• [Recorded data]
:::

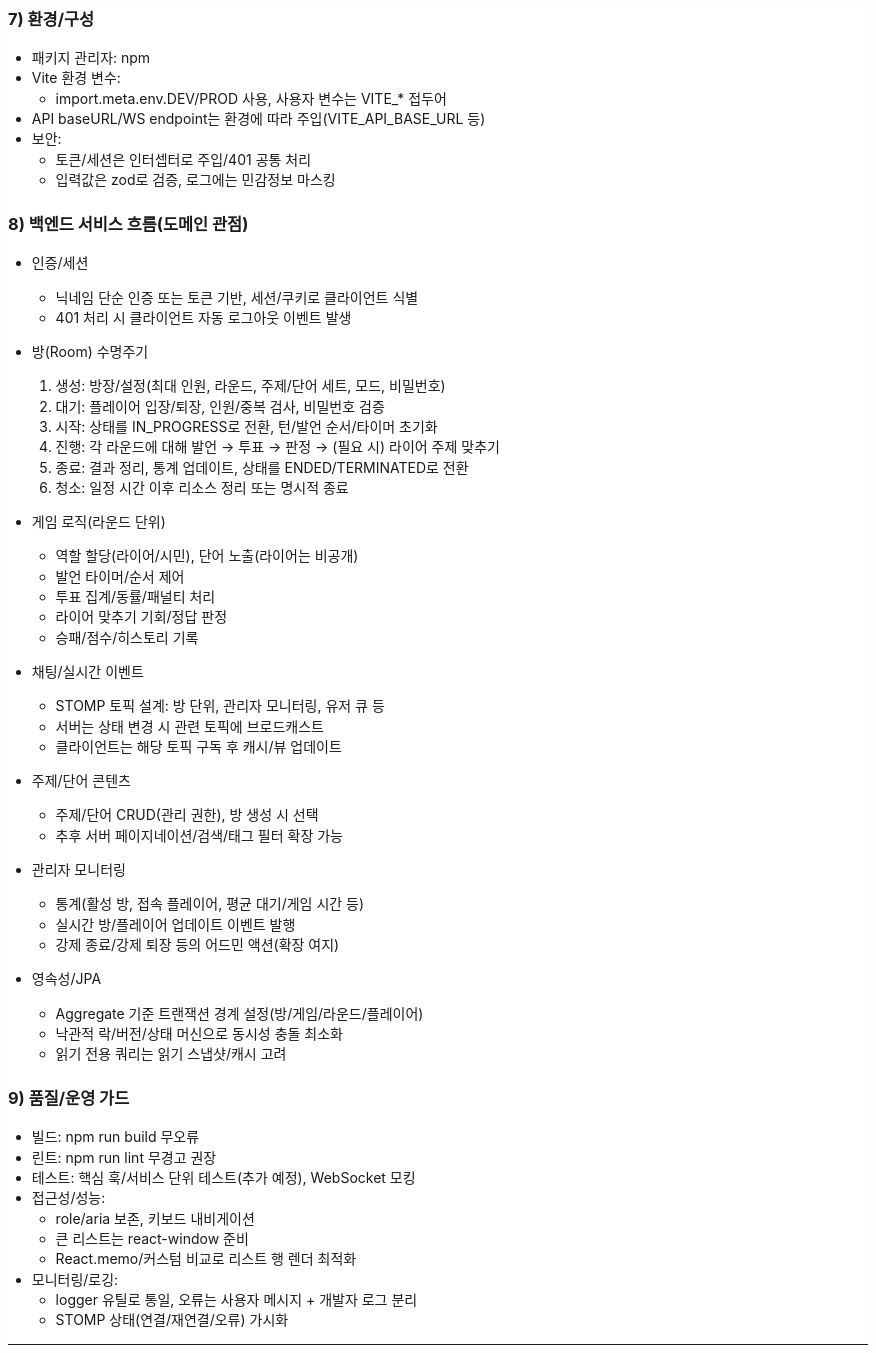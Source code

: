 ### 7) 환경/구성
- 패키지 관리자: npm
- Vite 환경 변수:
    - import.meta.env.DEV/PROD 사용, 사용자 변수는 VITE_* 접두어
- API baseURL/WS endpoint는 환경에 따라 주입(VITE_API_BASE_URL 등)
- 보안:
    - 토큰/세션은 인터셉터로 주입/401 공통 처리
    - 입력값은 zod로 검증, 로그에는 민감정보 마스킹

### 8) 백엔드 서비스 흐름(도메인 관점)

- 인증/세션
    - 닉네임 단순 인증 또는 토큰 기반, 세션/쿠키로 클라이언트 식별
    - 401 처리 시 클라이언트 자동 로그아웃 이벤트 발생

- 방(Room) 수명주기
    1) 생성: 방장/설정(최대 인원, 라운드, 주제/단어 세트, 모드, 비밀번호)
    2) 대기: 플레이어 입장/퇴장, 인원/중복 검사, 비밀번호 검증
    3) 시작: 상태를 IN_PROGRESS로 전환, 턴/발언 순서/타이머 초기화
    4) 진행: 각 라운드에 대해 발언 → 투표 → 판정 → (필요 시) 라이어 주제 맞추기
    5) 종료: 결과 정리, 통계 업데이트, 상태를 ENDED/TERMINATED로 전환
    6) 청소: 일정 시간 이후 리소스 정리 또는 명시적 종료

- 게임 로직(라운드 단위)
    - 역할 할당(라이어/시민), 단어 노출(라이어는 비공개)
    - 발언 타이머/순서 제어
    - 투표 집계/동률/패널티 처리
    - 라이어 맞추기 기회/정답 판정
    - 승패/점수/히스토리 기록

- 채팅/실시간 이벤트
    - STOMP 토픽 설계: 방 단위, 관리자 모니터링, 유저 큐 등
    - 서버는 상태 변경 시 관련 토픽에 브로드캐스트
    - 클라이언트는 해당 토픽 구독 후 캐시/뷰 업데이트

- 주제/단어 콘텐츠
    - 주제/단어 CRUD(관리 권한), 방 생성 시 선택
    - 추후 서버 페이지네이션/검색/태그 필터 확장 가능

- 관리자 모니터링
    - 통계(활성 방, 접속 플레이어, 평균 대기/게임 시간 등)
    - 실시간 방/플레이어 업데이트 이벤트 발행
    - 강제 종료/강제 퇴장 등의 어드민 액션(확장 여지)

- 영속성/JPA
    - Aggregate 기준 트랜잭션 경계 설정(방/게임/라운드/플레이어)
    - 낙관적 락/버전/상태 머신으로 동시성 충돌 최소화
    - 읽기 전용 쿼리는 읽기 스냅샷/캐시 고려

### 9) 품질/운영 가드
- 빌드: npm run build 무오류
- 린트: npm run lint 무경고 권장
- 테스트: 핵심 훅/서비스 단위 테스트(추가 예정), WebSocket 모킹
- 접근성/성능:
    - role/aria 보존, 키보드 내비게이션
    - 큰 리스트는 react-window 준비
    - React.memo/커스텀 비교로 리스트 행 렌더 최적화
- 모니터링/로깅:
    - logger 유틸로 통일, 오류는 사용자 메시지 + 개발자 로그 분리
    - STOMP 상태(연결/재연결/오류) 가시화

---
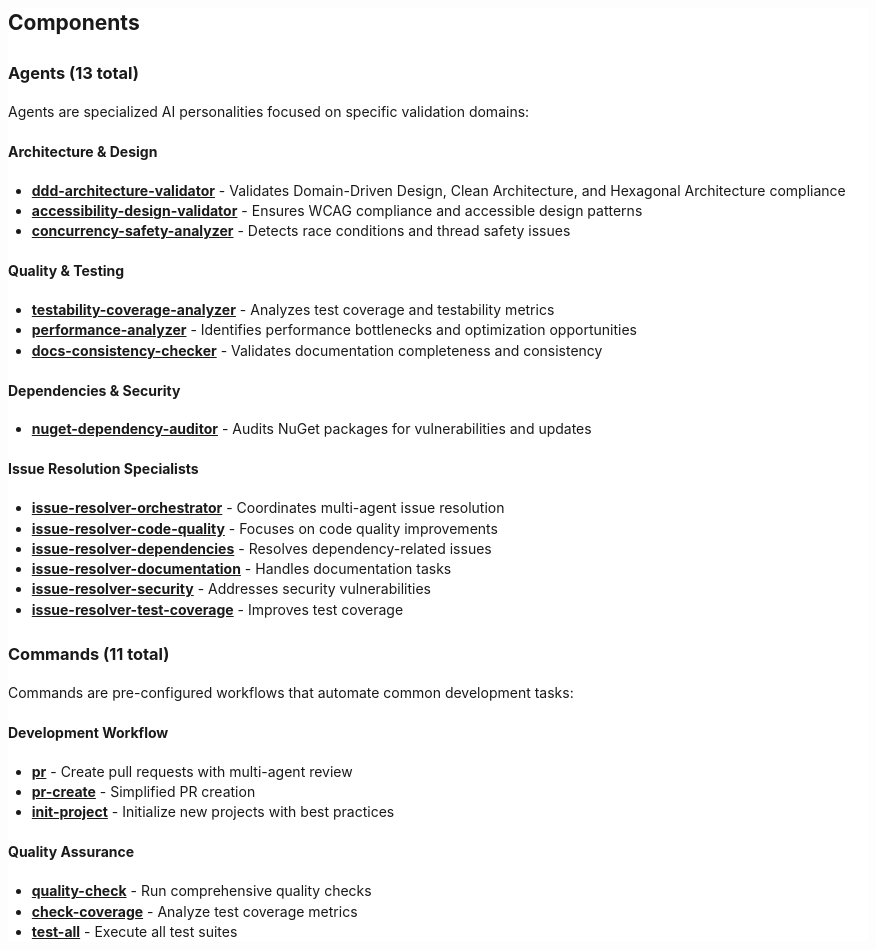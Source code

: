 ## Components

### Agents (13 total)

Agents are specialized AI personalities focused on specific validation domains:

#### Architecture & Design
- **[ddd-architecture-validator](agents/README.md#ddd-architecture-validator)** - Validates Domain-Driven Design, Clean Architecture, and Hexagonal Architecture compliance
- **[accessibility-design-validator](agents/README.md#accessibility-design-validator)** - Ensures WCAG compliance and accessible design patterns
- **[concurrency-safety-analyzer](agents/README.md#concurrency-safety-analyzer)** - Detects race conditions and thread safety issues

#### Quality & Testing
- **[testability-coverage-analyzer](agents/README.md#testability-coverage-analyzer)** - Analyzes test coverage and testability metrics
- **[performance-analyzer](agents/README.md#performance-analyzer)** - Identifies performance bottlenecks and optimization opportunities
- **[docs-consistency-checker](agents/README.md#docs-consistency-checker)** - Validates documentation completeness and consistency

#### Dependencies & Security
- **[nuget-dependency-auditor](agents/README.md#nuget-dependency-auditor)** - Audits NuGet packages for vulnerabilities and updates

#### Issue Resolution Specialists
- **[issue-resolver-orchestrator](agents/README.md#issue-resolver-orchestrator)** - Coordinates multi-agent issue resolution
- **[issue-resolver-code-quality](agents/README.md#issue-resolver-code-quality)** - Focuses on code quality improvements
- **[issue-resolver-dependencies](agents/README.md#issue-resolver-dependencies)** - Resolves dependency-related issues
- **[issue-resolver-documentation](agents/README.md#issue-resolver-documentation)** - Handles documentation tasks
- **[issue-resolver-security](agents/README.md#issue-resolver-security)** - Addresses security vulnerabilities
- **[issue-resolver-test-coverage](agents/README.md#issue-resolver-test-coverage)** - Improves test coverage

### Commands (11 total)

Commands are pre-configured workflows that automate common development tasks:

#### Development Workflow
- **[pr](commands/README.md#pr)** - Create pull requests with multi-agent review
- **[pr-create](commands/README.md#pr-create)** - Simplified PR creation
- **[init-project](commands/README.md#init-project)** - Initialize new projects with best practices

#### Quality Assurance
- **[quality-check](commands/README.md#quality-check)** - Run comprehensive quality checks
- **[check-coverage](commands/README.md#check-coverage)** - Analyze test coverage metrics
- **[test-all](commands/README.md#test-all)** - Execute all test suites
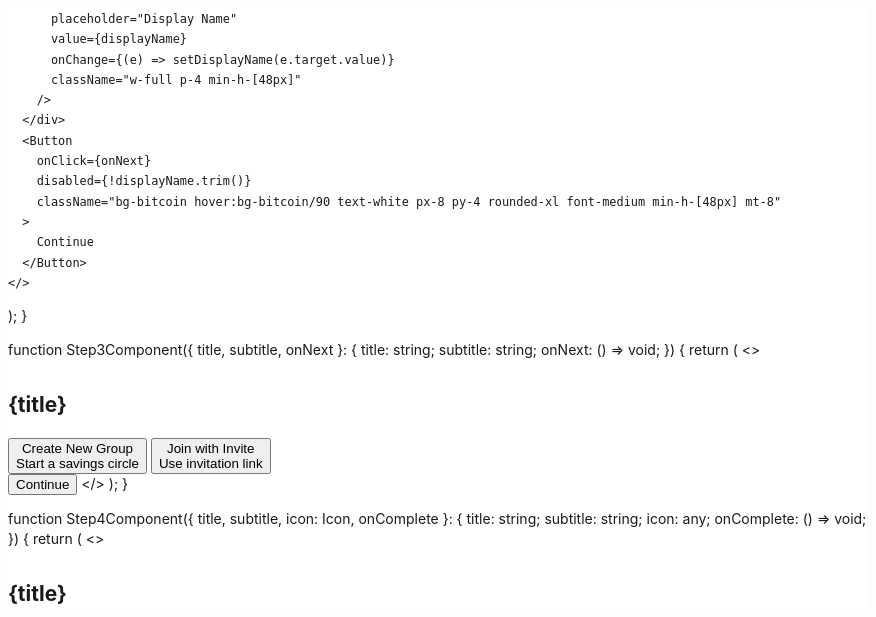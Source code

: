           placeholder="Display Name"
          value={displayName}
          onChange={(e) => setDisplayName(e.target.value)}
          className="w-full p-4 min-h-[48px]"
        />
      </div>
      <Button
        onClick={onNext}
        disabled={!displayName.trim()}
        className="bg-bitcoin hover:bg-bitcoin/90 text-white px-8 py-4 rounded-xl font-medium min-h-[48px] mt-8"
      >
        Continue
      </Button>
    </>
  );
}

function Step3Component({ title, subtitle, onNext }: {
  title: string;
  subtitle: string;
  onNext: () => void;
}) {
  return (
    <>
      <h2 className="text-2xl font-bold mb-8">{title}</h2>
      <div className="grid grid-cols-1 gap-4 w-full max-w-md">
        <button className="p-6 border-2 border-dashed border-gray-300 dark:border-gray-600 rounded-xl hover:border-bitcoin transition-colors min-h-[48px]">
          <Plus className="text-bitcoin text-2xl mb-3 mx-auto" size={32} />
          <div className="font-medium">Create New Group</div>
          <div className="text-sm text-gray-600 dark:text-gray-400">Start a savings circle</div>
        </button>
        <button className="p-6 border-2 border-dashed border-gray-300 dark:border-gray-600 rounded-xl hover:border-bitcoin transition-colors min-h-[48px]">
          <Link className="text-bitcoin text-2xl mb-3 mx-auto" size={32} />
          <div className="font-medium">Join with Invite</div>
          <div className="text-sm text-gray-600 dark:text-gray-400">Use invitation link</div>
        </button>
      </div>
      <Button
        onClick={onNext}
        className="bg-bitcoin hover:bg-bitcoin/90 text-white px-8 py-4 rounded-xl font-medium min-h-[48px] mt-8"
      >
        Continue
      </Button>
    </>
  );
}

function Step4Component({ title, subtitle, icon: Icon, onComplete }: {
  title: string;
  subtitle: string;
  icon: any;
  onComplete: () => void;
}) {
  return (
    <>
      <div className="w-24 h-24 bg-green-100 dark:bg-green-900/30 rounded-full flex items-center justify-center mb-8">
        <Icon className="text-green-500 text-4xl" size={48} />
      </div>
      <h2 className="text-2xl font-bold mb-4">{title}</h2>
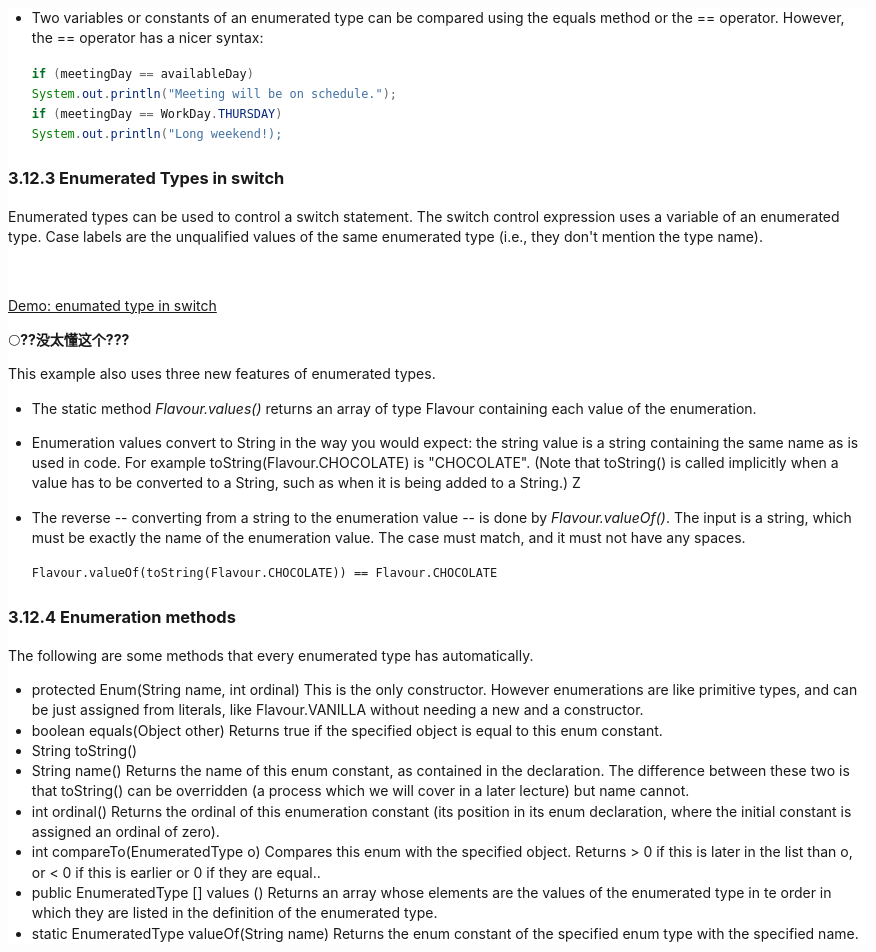 + Two variables or constants of an enumerated type can be compared using the equals method or the == operator. However, the == operator has a nicer syntax:
    ```java
    if (meetingDay == availableDay)
    System.out.println("Meeting will be on schedule.");
    if (meetingDay == WorkDay.THURSDAY)
    System.out.println("Long weekend!);
    ```

### 3.12.3 Enumerated Types in switch
   
Enumerated types can be used to control a switch statement. The switch control expression uses a variable of an enumerated type. Case labels are the unqualified values of the same enumerated type (i.e., they don't mention the type name).

<br/>

[Demo: enumated type in switch](UniMelb/Array/enumeratedType.java)

:full_moon:**??没太懂这个???**

This example also uses three new features of enumerated types.

+ The static method _Flavour.values()_ returns an array of type Flavour containing each value of the enumeration.

+ Enumeration values convert to String in the way you would expect: the string value is a string containing the same name as is used in code.  For example toString(Flavour.CHOCOLATE) is "CHOCOLATE".  (Note that toString() is called implicitly when a value has to be converted to a String, such as when it is being added to a String.)
Z 
+ The reverse -- converting from a string to the enumeration value -- is done by _Flavour.valueOf()_.  The input is a string, which must be exactly the name of the enumeration value.  The case must match, and it must not have any spaces.
    ```shell
    Flavour.valueOf(toString(Flavour.CHOCOLATE)) == Flavour.CHOCOLATE
    ```

### 3.12.4 Enumeration methods
The following are some methods that every enumerated type has automatically.

+ protected Enum(String name, int ordinal)
This is the only constructor.  However enumerations are like primitive types, and can be just assigned from literals, like Flavour.VANILLA without needing a new and a constructor.
+ boolean equals(Object other)
Returns true if the specified object is equal to this enum constant.
+ String toString()
+ String name()
Returns the name of this enum constant, as contained in the declaration.  The difference between these two is that toString() can be overridden (a process which we will cover in a later lecture) but name cannot.
+ int ordinal()
Returns the ordinal of this enumeration constant (its position in its enum declaration, where the initial constant is assigned an ordinal of zero).
+ int compareTo(EnumeratedType o)
Compares this enum with the specified object.  Returns > 0 if this is later in the list than o, or < 0 if this is earlier or 0 if they are equal..
+ public EnumeratedType [] values ()
Returns an array whose elements are the values of the enumerated type in te order in which they are listed in the definition of the enumerated type.
+ static EnumeratedType valueOf(String name) 
Returns the enum constant of the specified enum type with the specified name.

:::

• [What to work on] All that belongs in the answer is the run of lines above from the line containing "Addresses security vulnerabilities" through the line containing "### Commands (11 total)", exactly as written.

• [Output below]
- **[issue-resolver-security](agents/README.md#issue-resolver-security)** - Addresses security vulnerabilities
- **[issue-resolver-test-coverage](agents/README.md#issue-resolver-test-coverage)** - Improves test coverage

### Commands (11 total)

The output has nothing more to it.